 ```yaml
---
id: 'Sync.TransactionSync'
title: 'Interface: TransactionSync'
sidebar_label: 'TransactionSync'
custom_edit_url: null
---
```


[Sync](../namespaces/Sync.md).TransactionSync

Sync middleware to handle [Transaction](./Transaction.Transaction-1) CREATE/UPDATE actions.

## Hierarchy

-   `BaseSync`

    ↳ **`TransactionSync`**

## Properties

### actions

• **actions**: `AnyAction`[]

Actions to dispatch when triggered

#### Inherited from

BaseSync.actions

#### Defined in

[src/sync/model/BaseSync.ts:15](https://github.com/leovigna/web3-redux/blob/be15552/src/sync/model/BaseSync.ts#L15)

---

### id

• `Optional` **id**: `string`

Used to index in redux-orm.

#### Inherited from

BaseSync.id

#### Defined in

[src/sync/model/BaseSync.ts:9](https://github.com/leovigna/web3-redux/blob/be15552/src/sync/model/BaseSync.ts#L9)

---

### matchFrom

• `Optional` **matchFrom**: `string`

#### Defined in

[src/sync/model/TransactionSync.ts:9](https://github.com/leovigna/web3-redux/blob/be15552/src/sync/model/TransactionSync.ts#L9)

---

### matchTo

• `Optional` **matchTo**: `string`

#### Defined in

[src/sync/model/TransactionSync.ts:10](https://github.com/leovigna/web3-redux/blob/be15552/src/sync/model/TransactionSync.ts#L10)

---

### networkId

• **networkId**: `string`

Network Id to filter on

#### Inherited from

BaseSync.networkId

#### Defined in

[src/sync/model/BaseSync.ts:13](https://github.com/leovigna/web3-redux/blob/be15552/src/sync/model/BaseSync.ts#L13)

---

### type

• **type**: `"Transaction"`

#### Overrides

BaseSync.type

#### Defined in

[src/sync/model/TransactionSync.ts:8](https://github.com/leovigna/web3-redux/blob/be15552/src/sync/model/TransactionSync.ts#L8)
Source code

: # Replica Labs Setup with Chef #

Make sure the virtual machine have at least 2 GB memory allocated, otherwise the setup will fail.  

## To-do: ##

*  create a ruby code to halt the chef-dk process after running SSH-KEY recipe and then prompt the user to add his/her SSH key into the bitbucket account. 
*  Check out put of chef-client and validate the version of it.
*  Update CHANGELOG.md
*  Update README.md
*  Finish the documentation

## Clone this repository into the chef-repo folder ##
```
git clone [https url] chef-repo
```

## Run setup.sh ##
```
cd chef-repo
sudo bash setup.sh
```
════════
Exercise goal: Copy, character for character, the lines from the line that holds "#### Overrides" through the final line of the records above.

Completed exercise:
#### Overrides

BaseSync.type

#### Defined in

[src/sync/model/TransactionSync.ts:8](https://github.com/leovigna/web3-redux/blob/be15552/src/sync/model/TransactionSync.ts#L8)
Source code

: # Replica Labs Setup with Chef #

Make sure the virtual machine have at least 2 GB memory allocated, otherwise the setup will fail.  

## To-do: ##

*  create a ruby code to halt the chef-dk process after running SSH-KEY recipe and then prompt the user to add his/her SSH key into the bitbucket account. 
*  Check out put of chef-client and validate the version of it.
*  Update CHANGELOG.md
*  Update README.md
*  Finish the documentation

## Clone this repository into the chef-repo folder ##
```
git clone [https url] chef-repo
```

## Run setup.sh ##
```
cd chef-repo
sudo bash setup.sh
```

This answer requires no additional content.